- [Assignment] Copy out, from the entries below, each line holding the string "Models".

- [Dataset records]
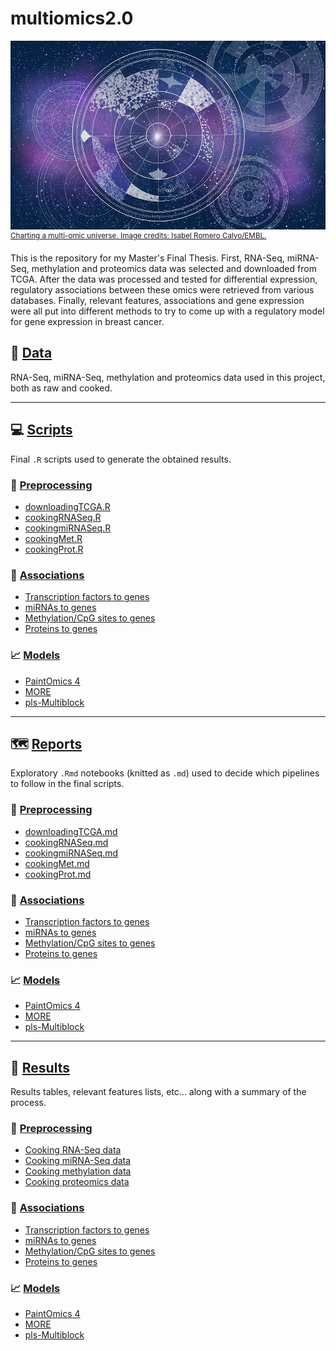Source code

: # multiomics2.0
![Charting a multi-omic universe. Image credits: Isabel Romero Calvo/EMBL.](reports/cover.jpg)
<sup>[Charting a multi-omic universe. Image credits: Isabel Romero Calvo/EMBL.](https://www.embl.org/news/science/charting-a-multi-omic-universe/)</sup>

This is the repository for my Master's Final Thesis. First, RNA-Seq, miRNA-Seq, methylation and proteomics data was selected and downloaded from TCGA. After the data was processed and tested for differential expression, regulatory associations between these omics were retrieved from various databases. Finally, relevant features, associations and gene expression were all put into different methods to try to come up with a regulatory model for gene expression in breast cancer.

## :dna: [Data](data/)
RNA-Seq, miRNA-Seq, methylation and proteomics data used in this project, both as raw and cooked.

---

## :computer: [Scripts](scripts/)
Final `.R` scripts used to generate the obtained results.

### 🍳 [Preprocessing](scripts/preprocessing/)
- [downloadingTCGA.R](scripts/preprocessing/downloadingTCGA.R)
- [cookingRNASeq.R](scripts/preprocessing/cookingRNASeq.R)
- [cookingmiRNASeq.R](scripts/preprocessing/cookingmiRNASeq.R)
- [cookingMet.R](scripts/preprocessing/cookingMet.R)
- [cookingProt.R](scripts/preprocessing/cookingProt.R)

### 👫 [Associations](scripts/associations/)
- [Transcription factors to genes]()
- [miRNAs to genes]()
- [Methylation/CpG sites to genes]()
- [Proteins to genes]()

### 📈 [Models](scripts/models/)
- [PaintOmics 4]()
- [MORE]()
- [pls-Multiblock]()

---

## 🗺️ [Reports](reports/)

Exploratory `.Rmd` notebooks (knitted as `.md`) used to decide which pipelines to follow in the final scripts.

### 🍳 [Preprocessing](reports/preprocessing/)
- [downloadingTCGA.md](reports/preprocessing/downloadingTCGA.md)
- [cookingRNASeq.md](reports/preprocessing/cookingRNASeq.md)
- [cookingmiRNASeq.md](reports/preprocessing/cookingmiRNASeq.md)
- [cookingMet.md](reports/preprocessing/cookingMet.md)
- [cookingProt.md](reports/preprocessing/cookingProt.md)

### 👫 [Associations](reports/associations/)
- [Transcription factors to genes]()
- [miRNAs to genes]()
- [Methylation/CpG sites to genes]()
- [Proteins to genes]()

### 📈 [Models](reports/models/)
- [PaintOmics 4]()
- [MORE]()
- [pls-Multiblock]()

---

## 📓 [Results](results/)

Results tables, relevant features lists, etc... along with a summary of the process.

### 🍳 [Preprocessing](results/preprocessing/)
- [Cooking RNA-Seq data](results/preprocessing/cookingRNASeq)
- [Cooking miRNA-Seq data](results/preprocessing/cookingmiRNASeq)
- [Cooking methylation data](results/preprocessing/cookingMet)
- [Cooking proteomics data](results/preprocessing/cookingProt)

### 👫 [Associations](results/associations/)
- [Transcription factors to genes]()
- [miRNAs to genes]()
- [Methylation/CpG sites to genes]()
- [Proteins to genes]()

### 📈 [Models](results/models/)
- [PaintOmics 4]()
- [MORE]()
- [pls-Multiblock]()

- [Task result]
### 📈 [Models](scripts/models/)
### 📈 [Models](reports/models/)
### 📈 [Models](results/models/)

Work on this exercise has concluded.